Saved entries
====================

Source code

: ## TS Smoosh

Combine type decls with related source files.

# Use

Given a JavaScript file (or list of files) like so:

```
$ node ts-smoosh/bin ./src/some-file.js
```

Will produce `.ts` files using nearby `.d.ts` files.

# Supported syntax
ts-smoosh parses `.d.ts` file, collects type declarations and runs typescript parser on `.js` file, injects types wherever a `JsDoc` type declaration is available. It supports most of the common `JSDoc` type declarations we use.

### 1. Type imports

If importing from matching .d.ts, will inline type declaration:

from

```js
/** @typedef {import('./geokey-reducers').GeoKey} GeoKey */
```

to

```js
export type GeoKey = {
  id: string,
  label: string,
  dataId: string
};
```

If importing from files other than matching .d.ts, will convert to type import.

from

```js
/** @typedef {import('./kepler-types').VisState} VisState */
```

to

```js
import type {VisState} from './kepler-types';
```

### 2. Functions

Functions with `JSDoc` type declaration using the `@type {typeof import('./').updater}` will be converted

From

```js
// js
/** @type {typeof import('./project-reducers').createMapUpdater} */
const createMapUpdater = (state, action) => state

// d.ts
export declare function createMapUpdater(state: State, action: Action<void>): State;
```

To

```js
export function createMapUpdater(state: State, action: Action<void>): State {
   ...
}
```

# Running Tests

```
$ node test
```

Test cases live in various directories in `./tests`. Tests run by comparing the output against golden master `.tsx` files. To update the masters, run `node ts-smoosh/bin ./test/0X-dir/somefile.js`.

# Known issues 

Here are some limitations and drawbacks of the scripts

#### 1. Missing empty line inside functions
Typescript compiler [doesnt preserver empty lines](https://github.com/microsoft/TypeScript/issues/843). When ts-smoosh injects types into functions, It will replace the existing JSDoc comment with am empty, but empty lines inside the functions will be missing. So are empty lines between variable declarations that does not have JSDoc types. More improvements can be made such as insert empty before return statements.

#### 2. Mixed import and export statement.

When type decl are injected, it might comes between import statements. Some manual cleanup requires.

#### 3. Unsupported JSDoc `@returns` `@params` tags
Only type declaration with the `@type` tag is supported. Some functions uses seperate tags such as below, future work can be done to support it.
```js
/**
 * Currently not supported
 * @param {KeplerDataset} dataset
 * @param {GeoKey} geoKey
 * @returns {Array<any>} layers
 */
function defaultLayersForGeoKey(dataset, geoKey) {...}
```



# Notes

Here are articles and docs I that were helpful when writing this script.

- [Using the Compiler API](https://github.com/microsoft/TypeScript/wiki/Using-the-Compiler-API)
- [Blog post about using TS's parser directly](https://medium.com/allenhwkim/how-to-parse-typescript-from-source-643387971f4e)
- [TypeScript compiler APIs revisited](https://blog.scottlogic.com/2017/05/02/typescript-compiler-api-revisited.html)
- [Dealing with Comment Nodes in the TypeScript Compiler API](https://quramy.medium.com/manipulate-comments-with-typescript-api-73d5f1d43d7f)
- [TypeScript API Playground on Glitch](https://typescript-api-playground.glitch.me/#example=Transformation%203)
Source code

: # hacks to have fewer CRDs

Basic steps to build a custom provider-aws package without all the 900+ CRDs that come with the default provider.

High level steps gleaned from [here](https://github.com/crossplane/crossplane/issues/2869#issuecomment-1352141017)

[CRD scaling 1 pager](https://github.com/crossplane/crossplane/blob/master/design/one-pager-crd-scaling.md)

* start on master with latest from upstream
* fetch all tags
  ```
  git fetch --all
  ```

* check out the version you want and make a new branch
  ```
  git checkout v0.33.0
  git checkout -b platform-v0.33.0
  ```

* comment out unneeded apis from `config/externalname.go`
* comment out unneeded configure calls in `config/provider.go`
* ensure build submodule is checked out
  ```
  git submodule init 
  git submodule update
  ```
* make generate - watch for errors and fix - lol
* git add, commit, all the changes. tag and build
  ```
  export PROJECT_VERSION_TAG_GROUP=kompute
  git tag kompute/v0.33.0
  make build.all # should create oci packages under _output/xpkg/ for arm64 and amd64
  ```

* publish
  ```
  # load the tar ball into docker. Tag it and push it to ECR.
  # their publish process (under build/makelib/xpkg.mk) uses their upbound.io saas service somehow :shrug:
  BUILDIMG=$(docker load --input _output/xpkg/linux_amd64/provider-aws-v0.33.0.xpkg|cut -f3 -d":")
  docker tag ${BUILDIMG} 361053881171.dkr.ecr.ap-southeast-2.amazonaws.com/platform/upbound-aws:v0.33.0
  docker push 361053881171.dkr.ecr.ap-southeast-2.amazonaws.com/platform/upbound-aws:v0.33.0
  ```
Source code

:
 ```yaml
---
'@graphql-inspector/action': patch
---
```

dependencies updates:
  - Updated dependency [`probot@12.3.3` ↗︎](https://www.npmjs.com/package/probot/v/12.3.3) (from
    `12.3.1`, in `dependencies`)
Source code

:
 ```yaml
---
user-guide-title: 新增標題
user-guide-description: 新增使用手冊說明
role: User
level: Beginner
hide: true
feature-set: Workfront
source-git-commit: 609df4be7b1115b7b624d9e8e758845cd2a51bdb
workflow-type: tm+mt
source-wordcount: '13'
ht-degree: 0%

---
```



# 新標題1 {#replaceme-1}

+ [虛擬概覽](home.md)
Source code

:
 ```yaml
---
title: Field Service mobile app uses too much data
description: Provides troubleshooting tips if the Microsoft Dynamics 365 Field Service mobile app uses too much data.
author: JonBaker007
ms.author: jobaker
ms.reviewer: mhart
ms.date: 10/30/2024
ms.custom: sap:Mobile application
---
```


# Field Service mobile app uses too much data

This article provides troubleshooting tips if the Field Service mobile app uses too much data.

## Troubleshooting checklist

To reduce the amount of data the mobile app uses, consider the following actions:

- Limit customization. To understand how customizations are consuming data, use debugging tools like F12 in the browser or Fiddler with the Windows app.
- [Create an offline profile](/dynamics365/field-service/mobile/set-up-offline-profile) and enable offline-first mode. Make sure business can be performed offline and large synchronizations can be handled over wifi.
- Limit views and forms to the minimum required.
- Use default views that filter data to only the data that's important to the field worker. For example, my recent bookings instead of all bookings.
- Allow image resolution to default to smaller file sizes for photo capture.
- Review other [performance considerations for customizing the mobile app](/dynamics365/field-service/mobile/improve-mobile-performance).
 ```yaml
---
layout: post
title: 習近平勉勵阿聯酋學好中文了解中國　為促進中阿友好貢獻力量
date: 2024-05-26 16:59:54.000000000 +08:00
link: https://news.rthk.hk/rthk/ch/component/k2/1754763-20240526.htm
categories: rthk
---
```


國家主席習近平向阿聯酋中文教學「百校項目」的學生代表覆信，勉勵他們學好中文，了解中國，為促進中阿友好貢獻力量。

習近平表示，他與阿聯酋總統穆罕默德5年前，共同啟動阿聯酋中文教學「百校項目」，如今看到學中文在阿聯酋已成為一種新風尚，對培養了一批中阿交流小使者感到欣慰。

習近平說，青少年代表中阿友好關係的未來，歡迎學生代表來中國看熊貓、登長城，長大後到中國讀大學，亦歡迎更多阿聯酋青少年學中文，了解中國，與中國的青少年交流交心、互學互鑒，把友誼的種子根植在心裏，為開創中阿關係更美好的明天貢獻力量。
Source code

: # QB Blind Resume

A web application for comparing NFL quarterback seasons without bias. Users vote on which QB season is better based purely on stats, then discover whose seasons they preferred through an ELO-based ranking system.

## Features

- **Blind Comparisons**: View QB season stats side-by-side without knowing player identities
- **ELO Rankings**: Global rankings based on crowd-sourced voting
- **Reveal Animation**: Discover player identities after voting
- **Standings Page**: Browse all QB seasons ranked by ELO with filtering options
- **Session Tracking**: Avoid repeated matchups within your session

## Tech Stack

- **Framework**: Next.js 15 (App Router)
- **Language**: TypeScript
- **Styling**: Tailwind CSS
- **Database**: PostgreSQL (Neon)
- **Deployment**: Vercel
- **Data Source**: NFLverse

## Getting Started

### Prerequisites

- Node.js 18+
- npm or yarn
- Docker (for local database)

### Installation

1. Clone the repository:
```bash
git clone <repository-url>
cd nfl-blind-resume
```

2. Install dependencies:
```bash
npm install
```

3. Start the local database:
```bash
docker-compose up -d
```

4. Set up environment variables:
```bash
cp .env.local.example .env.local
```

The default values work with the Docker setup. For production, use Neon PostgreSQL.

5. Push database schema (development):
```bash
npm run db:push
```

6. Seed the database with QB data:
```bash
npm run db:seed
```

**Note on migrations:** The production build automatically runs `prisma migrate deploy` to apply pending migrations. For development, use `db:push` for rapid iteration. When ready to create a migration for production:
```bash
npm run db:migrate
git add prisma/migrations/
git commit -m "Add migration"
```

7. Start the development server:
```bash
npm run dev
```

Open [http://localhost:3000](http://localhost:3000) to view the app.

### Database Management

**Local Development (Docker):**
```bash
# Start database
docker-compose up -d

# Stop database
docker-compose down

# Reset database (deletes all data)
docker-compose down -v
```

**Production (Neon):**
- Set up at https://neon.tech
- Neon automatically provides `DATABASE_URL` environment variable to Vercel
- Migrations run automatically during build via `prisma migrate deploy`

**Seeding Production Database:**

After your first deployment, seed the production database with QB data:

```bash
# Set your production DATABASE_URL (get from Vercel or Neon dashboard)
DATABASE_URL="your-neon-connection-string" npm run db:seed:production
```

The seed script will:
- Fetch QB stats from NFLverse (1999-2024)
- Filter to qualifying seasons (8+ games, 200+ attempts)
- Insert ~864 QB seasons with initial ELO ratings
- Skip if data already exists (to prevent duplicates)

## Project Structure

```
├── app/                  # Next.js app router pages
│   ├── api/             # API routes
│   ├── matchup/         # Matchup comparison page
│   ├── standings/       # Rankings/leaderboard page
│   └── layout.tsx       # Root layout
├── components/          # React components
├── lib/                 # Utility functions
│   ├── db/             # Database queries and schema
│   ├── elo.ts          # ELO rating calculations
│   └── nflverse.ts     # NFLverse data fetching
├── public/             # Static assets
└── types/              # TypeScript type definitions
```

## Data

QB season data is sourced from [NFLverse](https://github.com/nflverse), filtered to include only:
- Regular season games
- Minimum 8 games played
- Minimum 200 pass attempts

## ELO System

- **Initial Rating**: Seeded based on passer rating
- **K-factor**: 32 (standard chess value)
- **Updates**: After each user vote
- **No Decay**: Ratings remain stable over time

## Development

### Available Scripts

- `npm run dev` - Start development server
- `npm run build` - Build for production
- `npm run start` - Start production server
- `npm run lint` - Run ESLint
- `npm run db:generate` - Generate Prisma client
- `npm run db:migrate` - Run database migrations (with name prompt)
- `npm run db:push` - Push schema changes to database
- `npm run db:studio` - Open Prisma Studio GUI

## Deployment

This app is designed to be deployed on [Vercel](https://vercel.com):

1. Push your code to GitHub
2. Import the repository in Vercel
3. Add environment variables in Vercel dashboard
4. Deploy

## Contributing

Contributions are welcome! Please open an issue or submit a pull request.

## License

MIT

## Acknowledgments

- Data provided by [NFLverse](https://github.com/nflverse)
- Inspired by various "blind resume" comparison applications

====================

Write out exactly the lines from the line holding "## Deployment" through the last line of the data, and nothing besides those lines.

_REPLY_:
## Deployment

This app is designed to be deployed on [Vercel](https://vercel.com):

1. Push your code to GitHub
2. Import the repository in Vercel
3. Add environment variables in Vercel dashboard
4. Deploy

## Contributing

Contributions are welcome! Please open an issue or submit a pull request.

## License

MIT

## Acknowledgments

- Data provided by [NFLverse](https://github.com/nflverse)
- Inspired by various "blind resume" comparison applications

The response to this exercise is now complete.